Work required: Write out exactly, please, every line from the beginning of the entries to the line holding "Je ne viens", and no pictures.

Available data:
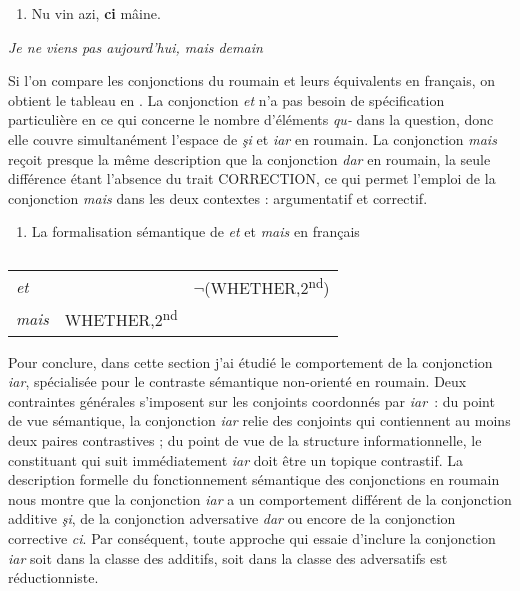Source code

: \begin{enumerate}
\item Nu vin azi, \textbf{ci} mâine. 


\end{enumerate}
{\itshape
Je ne viens pas aujourd'hui, mais demain}

Si l'on compare les conjonctions du roumain et leurs équivalents en français, on obtient le tableau en . La conjonction \textit{et} n'a pas besoin de spécification particulière en ce qui concerne le nombre d'éléments \textit{qu-} dans la question, donc elle couvre simultanément l'espace de \textit{şi} et \textit{iar} en roumain. La conjonction \textit{mais} reçoit presque la même description que la conjonction \textit{dar} en roumain, la seule différence étant l'absence du trait CORRECTION, ce qui permet l'emploi de la conjonction \textit{mais} dans les deux contextes : argumentatif et correctif.  


\begin{enumerate}
\item   \label{bkm:Ref302031147}La formalisation sémantique de \textit{et} et \textit{mais} en français


\end{enumerate}

\begin{table}


\begin{tabular}{lll}

 {\itshape et}\par &  & ${\lnot}$(WHETHER,2\textsuperscript{nd})\\
 {\itshape mais}\par & WHETHER,2\textsuperscript{nd} & \\
\end{tabular}

\caption{}
\end{table}

Pour conclure, dans cette section j'ai étudié le comportement de la conjonction \textit{iar}, spécialisée pour le contraste sémantique non-orienté en roumain. Deux contraintes générales s'imposent sur les conjoints coordonnés par \textit{iar~}: du point de vue sémantique, la conjonction \textit{iar} relie des conjoints qui contiennent au moins deux paires contrastives ; du point de vue de la structure informationnelle, le constituant qui suit immédiatement \textit{iar} doit être un topique contrastif. La description formelle du fonctionnement sémantique des conjonctions en roumain nous montre que la conjonction \textit{iar} a un comportement différent de la conjonction additive \textit{şi}, de la conjonction adversative \textit{dar} ou encore de la conjonction corrective \textit{ci}. Par conséquent, toute approche qui essaie d'inclure la conjonction \textit{iar} soit dans la classe des additifs, soit dans la classe des adversatifs est réductionniste.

Result of this task:
Source code

: \begin{enumerate}
\item Nu vin azi, \textbf{ci} mâine. 


\end{enumerate}
{\itshape
Je ne viens pas aujourd'hui, mais demain}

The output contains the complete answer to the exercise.